That in turn had a second result. While Catholic parties in Germany and Italy and elsewhere tended to be committed to a formalised ideology as promoted in papal encyclicals, Irish Catholic politics tended to be much more populist. Irish political Catholicism was grassroots led rather than elite orientated.

Thus, while in the 1920s there were demands by, among others, the Catholic Archbishop of Dublin that divorce be made illegal, the bishops on that issue were really pushing an open door, with committed Catholics such as W.T. Cosgrave and Eamon de Valera already committed personally to opposing divorce.

Many of the legal changes which came about after independence, from the censorship of films and publications to the restrictions on drinking, came through lobbying from lay or largely lay pressure groups.

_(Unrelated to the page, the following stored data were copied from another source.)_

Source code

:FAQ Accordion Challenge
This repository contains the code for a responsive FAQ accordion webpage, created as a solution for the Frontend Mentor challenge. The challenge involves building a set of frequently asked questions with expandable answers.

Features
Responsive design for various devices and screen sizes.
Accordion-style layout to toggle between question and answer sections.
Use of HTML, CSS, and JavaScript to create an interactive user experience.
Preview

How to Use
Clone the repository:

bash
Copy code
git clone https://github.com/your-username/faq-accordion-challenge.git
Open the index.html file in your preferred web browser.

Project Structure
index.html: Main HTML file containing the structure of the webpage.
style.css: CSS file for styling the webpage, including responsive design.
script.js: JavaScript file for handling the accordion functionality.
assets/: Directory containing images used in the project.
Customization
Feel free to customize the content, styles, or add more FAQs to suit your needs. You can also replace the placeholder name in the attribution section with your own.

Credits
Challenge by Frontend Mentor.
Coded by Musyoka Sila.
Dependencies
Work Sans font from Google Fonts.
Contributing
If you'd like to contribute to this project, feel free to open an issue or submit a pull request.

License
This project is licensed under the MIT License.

Indeed even the bishops balked at some proposals, such as W.T. Cosgrave's suggestion that the Free State be given an upper house of theologians to advise on the morality or otherwise of proposed laws.

Unlike their Catholic counterparts in Europe, Irish parties were actually able on occasion to go against the church when they felt like it. When the church urged de Valera to support Franco during the Spanish Civil War, it was told quite bluntly to mind its own business.

Similarly, when conservative Catholics demanded that de Valera make Catholicism Ireland's established religion in his new constitution, they were ignored. Indeed, in the face of cold fury from anti Semitic and anti Protestant Catholic fundamentalists, de Valera went so far as to give constitutional recognition to the Church of Ireland and the Jewish faith.

The text even made clear that the "special position" given to Catholicism was only because of its numerical superiority, not because it was the supposed "true church". That statement alone was practically treason in the eyes of some conservative Catholics.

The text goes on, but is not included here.